Source data START

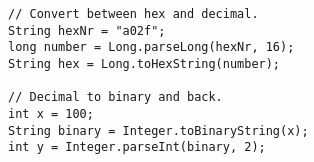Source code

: \begin{verbatim}
// Convert between hex and decimal.
String hexNr = "a02f";
long number = Long.parseLong(hexNr, 16);
String hex = Long.toHexString(number);

// Decimal to binary and back.
int x = 100;
String binary = Integer.toBinaryString(x);
int y = Integer.parseInt(binary, 2);
\end{verbatim}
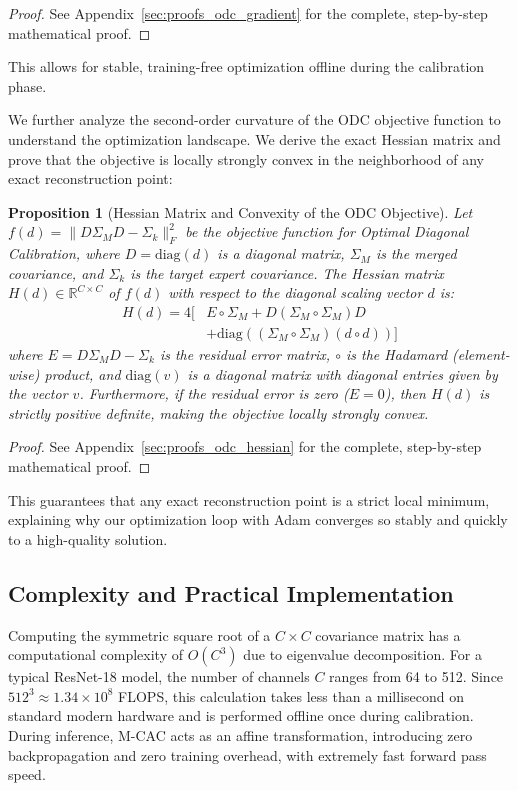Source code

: \documentclass{article}
\theoremstyle{plain}
\newtheorem{proposition}[theorem]{Proposition}
\theoremstyle{definition}
\theoremstyle{remark}
\begin{document}
\begin{proof}
See Appendix~\ref{sec:proofs_odc_gradient} for the complete, step-by-step mathematical proof.
\end{proof}
This allows for stable, training-free optimization offline during the calibration phase.

We further analyze the second-order curvature of the ODC objective function to understand the optimization landscape. We derive the exact Hessian matrix and prove that the objective is locally strongly convex in the neighborhood of any exact reconstruction point:

\begin{proposition}[Hessian Matrix and Convexity of the ODC Objective]
Let $f(d) = \| D \Sigma_M D - \Sigma_k \|_F^2$ be the objective function for Optimal Diagonal Calibration, where $D = \text{diag}(d)$ is a diagonal matrix, $\Sigma_M$ is the merged covariance, and $\Sigma_k$ is the target expert covariance. The Hessian matrix $H(d) \in \mathbb{R}^{C \times C}$ of $f(d)$ with respect to the diagonal scaling vector $d$ is:
\begin{align}
  H(d) = 4 \Big[ &E \circ \Sigma_M + D (\Sigma_M \circ \Sigma_M) D \nonumber \\
  &+ \text{diag}\left( (\Sigma_M \circ \Sigma_M) (d \circ d) \right) \Big]
\end{align}
where $E = D \Sigma_M D - \Sigma_k$ is the residual error matrix, $\circ$ is the Hadamard (element-wise) product, and $\text{diag}(v)$ is a diagonal matrix with diagonal entries given by the vector $v$. Furthermore, if the residual error is zero ($E = 0$), then $H(d)$ is strictly positive definite, making the objective locally strongly convex.
\end{proposition}

\begin{proof}
See Appendix~\ref{sec:proofs_odc_hessian} for the complete, step-by-step mathematical proof.
\end{proof}
This guarantees that any exact reconstruction point is a strict local minimum, explaining why our optimization loop with Adam converges so stably and quickly to a high-quality solution.

\subsection{Complexity and Practical Implementation}
Computing the symmetric square root of a $C \times C$ covariance matrix has a computational complexity of $O(C^3)$ due to eigenvalue decomposition. For a typical ResNet-18 model, the number of channels $C$ ranges from 64 to 512. Since $512^3 \approx 1.34 \times 10^8$ FLOPS, this calculation takes less than a millisecond on standard modern hardware and is performed offline once during calibration. During inference, M-CAC acts as an affine transformation, introducing zero backpropagation and zero training overhead, with extremely fast forward pass speed.
\end{document}
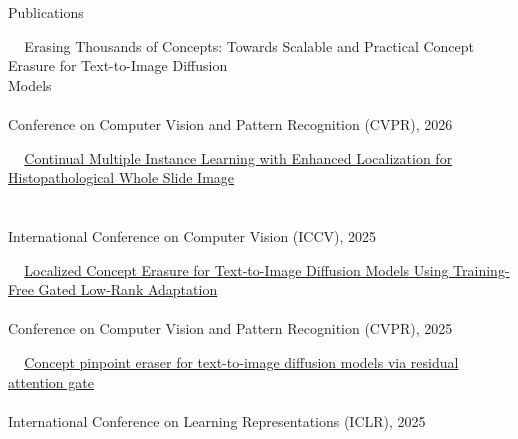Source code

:\documentclass{resume} %
\newcommand{\mycolor}[1]{\textcolor{myurlcolor}{#1}}
\begin{document}
\begin{rSection}{Publications {}}


\textbullet~\,\, \mycolor{Erasing Thousands of Concepts: Towards Scalable and Practical Concept Erasure for Text-to-Image Diffusion}
\\ \hspace*{1.5em}\mycolor{Models}
\\ 
\\ \hspace*{1.5em}Conference on Computer Vision and Pattern Recognition (CVPR), 2026



\textbullet~\,\, \href{https://arxiv.org/pdf/2507.02395}{Continual Multiple Instance Learning with Enhanced Localization for Histopathological Whole Slide Image \\ \hspace*{1.5em}{Analysis}} 
\\ 
\\ \hspace*{1.5em} International Conference on Computer Vision (ICCV), 2025

\textbullet~\,\, \href{https://arxiv.org/abs/2503.12356}{Localized Concept Erasure for Text-to-Image Diffusion Models Using Training-Free Gated Low-Rank Adaptation}
\\ 
\\ \hspace*{1.5em}Conference on Computer Vision and Pattern Recognition (CVPR), 2025

\textbullet~\,\, \href{https://openreview.net/pdf?id=ZRDhBwKs7l}{Concept pinpoint eraser for text-to-image diffusion models via residual attention gate}
\\ 
\\ \hspace*{1.5em}International Conference on Learning Representations (ICLR), 2025


\end{rSection}
\end{document}
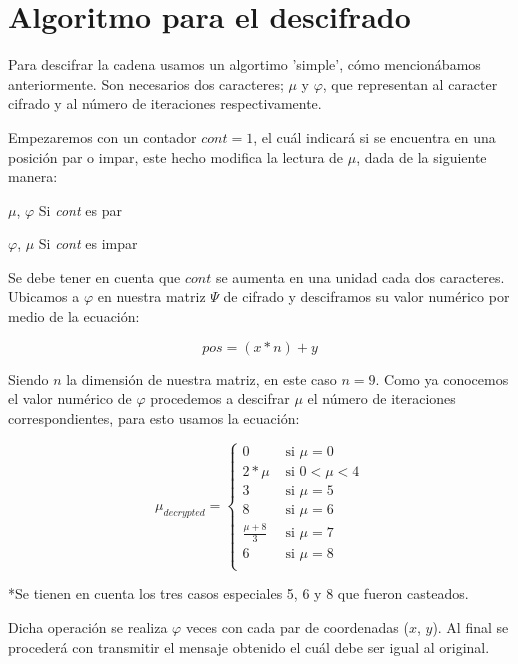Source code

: \section{Algoritmo para el descifrado}
Para descifrar la cadena usamos un algortimo 'simple', c\'omo mencion\'abamos anteriormente. Son necesarios dos caracteres; $\mu$ y $\varphi$, que representan al caracter cifrado y al n\'umero de iteraciones respectivamente.

Empezaremos con un contador $cont = 1$, el cu\'al indicar\'a si se encuentra en una posici\'on par o impar, este hecho modifica la lectura de $\mu$, dada de la siguiente manera:

\begin{center}
$\mu$, $\varphi$ Si \emph{cont} es par 
\end{center}
\begin{center}
$\varphi$, $\mu$ Si \emph{cont} es impar
\end{center}

Se debe tener en cuenta que $cont$ se aumenta en una unidad cada dos caracteres. Ubicamos a $\varphi$ en nuestra matriz $\Psi$ de cifrado y desciframos su valor num\'erico por medio de la ecuaci\'on:

\begin{equation}
 pos = (x * n) + y
\end{equation}

Siendo $n$ la dimensi\'on de nuestra matriz, en este caso $n = 9$. Como ya conocemos el valor num\'erico de $\varphi$ procedemos a descifrar $\mu$ el n\'umero de iteraciones correspondientes, para esto usamos la ecuaci\'on:

\[ \mu_{decrypted} = 
\begin{cases} 
	0 	& \text { si } \mu = 0 \\
	2*\mu 	& \text { si }  0 < \mu < 4\\
	3 	& \text { si } \mu = 5 \\
	8 	& \text { si } \mu = 6 \\
	\frac{\mu+8}{3} & \text { si } \mu = 7 \\
	6 	& \text { si } \mu = 8 \\
\end{cases} 
\] 

*Se tienen en cuenta los tres casos especiales 5, 6 y 8 que fueron casteados.

Dicha operaci\'on se realiza $\varphi$ veces con cada par de coordenadas ($x$, $y$). Al final se proceder\'a con transmitir el mensaje obtenido el cu\'al debe ser igual al original.
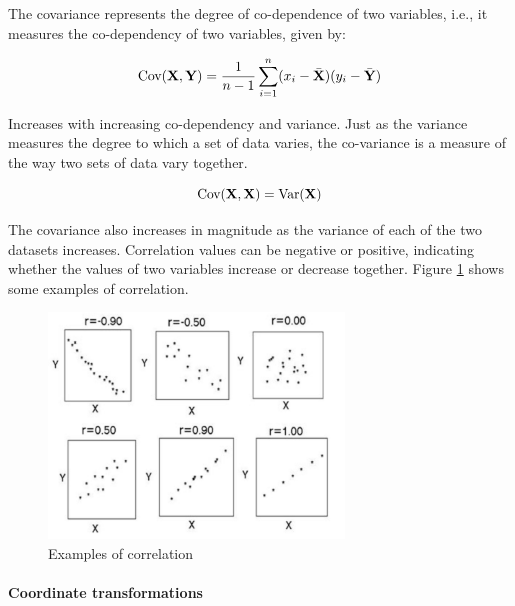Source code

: \documentclass[11pt, oneside]{article}   	%
\begin{document}
The covariance represents the degree of co-dependence of two variables, i.e., it measures the co-dependency of two variables, given by:

\begin{equation}
   \text{Cov} ({\bf X}, {\bf Y}) = \frac{1}{n-1} \sum_{i=1}^{n} (x_i - \bar{ {\bf X}}) (y_i - \bar{ {\bf Y}})
\end{equation}

Increases with increasing co-dependency and variance. Just as the variance measures the degree to which a set of data varies, the co-variance is a measure of the way two sets of data vary together.

\begin{equation}
   \text{Cov} ({\bf X}, {\bf X}) = \text{Var}({\bf X})
\end{equation}

The covariance also increases in magnitude as the variance of each of the two datasets increases.
Correlation values can be negative or positive, indicating whether the values of two variables increase or decrease together. Figure \ref{fig:examples-correlation} shows some examples of correlation.

\begin{figure}[!h]
	\centering
	\includegraphics[width=0.7\textwidth]{examples-correlation}
	\caption{Examples of correlation}
	\label{fig:examples-correlation}
\end{figure}



\paragraph{Coordinate transformations}
\paragraph{}
\end{document}
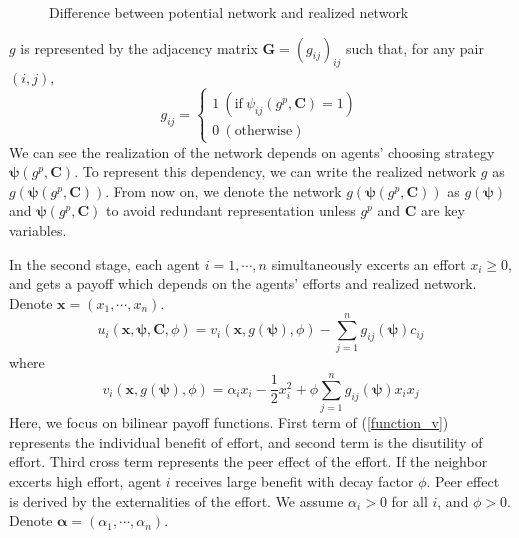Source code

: \documentclass[12pt]{article}
\theoremstyle{definition}
\newcommand{\bm}[1]{\boldsymbol{#1}}
\begin{document}
\begin{figure}[h]
\caption{Difference between potential network and realized network} \label{fig:dif}
\end{figure}

$g$ is represented by the adjacency matrix $\bm{G} = {(g_{ij})}_{ij}$ such that, for any pair $(i,j)$,
\[ g_{ij} = 
	\begin{cases}
		1 \  (\text{if} \  \psi_{ij}(g^p, {\bm{C}}) = 1 ) \\
		0 \  (\text{otherwise})
	\end{cases} \]
We can see the realization of the network depends on agents' choosing strategy $\bm{\psi}(g^p, \bm{C})$.
To represent this dependency, we can write the realized network $g$ as $g(\bm{\psi}(g^p, \bm{C}))$.
From now on, we denote the network $g(\bm{\psi}(g^p, \bm{C}))$ as $g(\bm{\psi})$ and $\bm{\psi}(g^p, \bm{C})$ to avoid redundant representation unless $g^p$ and $\bm{C}$ are key variables.

In the second stage, each agent $i = 1, \cdots, n$ simultaneously excerts an effort $x_i \ge 0$, and gets a payoff which depends on the agents' efforts and realized network.
Denote $\bm{x} = (x_1, \cdots, x_n)$.
\[ u_i(\bm{x}, \bm{\psi}, \bm{C}, \phi) = v_i(\bm{x}, g(\bm{\psi}), \phi) - \sum_{j=1}^n g_{ij}(\bm{\psi}) c_{ij} \]
where
\begin{equation}
\label{function_v}
	v_i(\bm{x}, g(\bm{\psi}), \phi) = \alpha_i x_i - \frac{1}{2} x_i^2 + \phi \sum_{j=1}^n g_{ij}(\bm{\psi}) x_i x_j
\end{equation}
Here, we focus on bilinear payoff functions.
First term of (\ref{function_v}) represents the individual benefit of effort, and second term is the disutility of effort.
Third cross term represents the peer effect of the effort.
If the neighbor excerts high effort, agent $i$ receives large benefit with decay factor $\phi$.
Peer effect is derived by the externalities of the effort.
We assume $\alpha_i > 0$ for all $i$, and $\phi > 0$.
Denote $\bm{\alpha} = (\alpha_1, \cdots, \alpha_n)$.
\end{document}
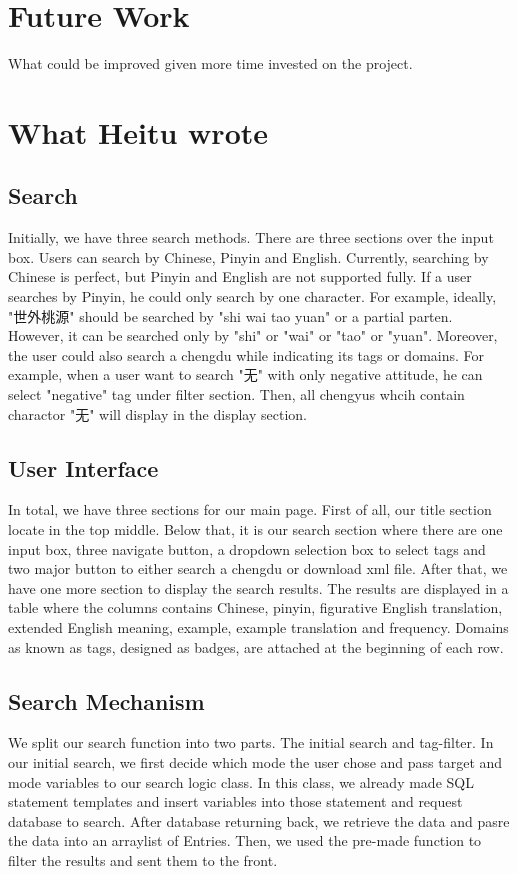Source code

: \documentclass[11pt]{article} %
\begin{document}
\section{Future Work}

\indent What could be improved given more time invested on the project. 

\section{What Heitu wrote}
\subsection{Search}
\indent Initially, we have three search methods. There are three sections over the input box. Users can search by Chinese, Pinyin and English. Currently, searching by Chinese is perfect, but Pinyin and English are not supported fully. If a user searches by Pinyin, he could only search by one character. For example, ideally, "世外桃源" should be searched by "shi wai tao yuan" or a partial parten. However, it can be searched only by "shi" or "wai" or "tao" or "yuan". Moreover, the user could also search a chengdu while indicating its tags or domains. For example, when a user want to search "无" with only negative attitude, he can select "negative" tag under filter section. Then, all chengyus whcih contain charactor "无" will display in the display section. 

\subsection{User Interface}
\indent In total, we have three sections for our main page. First of all, our title section locate in the top middle. Below that, it is our search section where there are one input box, three navigate button, a dropdown selection box to select tags and two major button to either search a chengdu or download xml file. After that, we have one more section to display the search results. The results are displayed in a table where the columns contains Chinese, pinyin, figurative English translation, extended English meaning, example, example translation and frequency. Domains as known as tags, designed as badges, are attached at the beginning of each row.

\subsection{Search Mechanism}
\indent We split our search function into two parts. The initial search and tag-filter. In our initial search, we first decide which mode the user chose and pass target and mode variables to our search logic class. In this class, we already made SQL statement templates and insert variables into those statement and request database to search. After database returning back, we retrieve the data and pasre the data into an arraylist of Entries. Then, we used the pre-made function to filter the results and sent them to the front.



\end{document}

Source data END

*Directions*. Precisely those lines above that run from the line with "int y = Integer.parseInt(binary, 2);" up to and including the line with "the ODC Objective]" are to be set down, with the pictures omitted.

*Task result*.
int y = Integer.parseInt(binary, 2);
\end{verbatim}
Source code

: \documentclass{article}
\theoremstyle{plain}
\newtheorem{proposition}[theorem]{Proposition}
\theoremstyle{definition}
\theoremstyle{remark}
\begin{document}
\begin{proof}
See Appendix~\ref{sec:proofs_odc_gradient} for the complete, step-by-step mathematical proof.
\end{proof}
This allows for stable, training-free optimization offline during the calibration phase.

We further analyze the second-order curvature of the ODC objective function to understand the optimization landscape. We derive the exact Hessian matrix and prove that the objective is locally strongly convex in the neighborhood of any exact reconstruction point:

\begin{proposition}[Hessian Matrix and Convexity of the ODC Objective]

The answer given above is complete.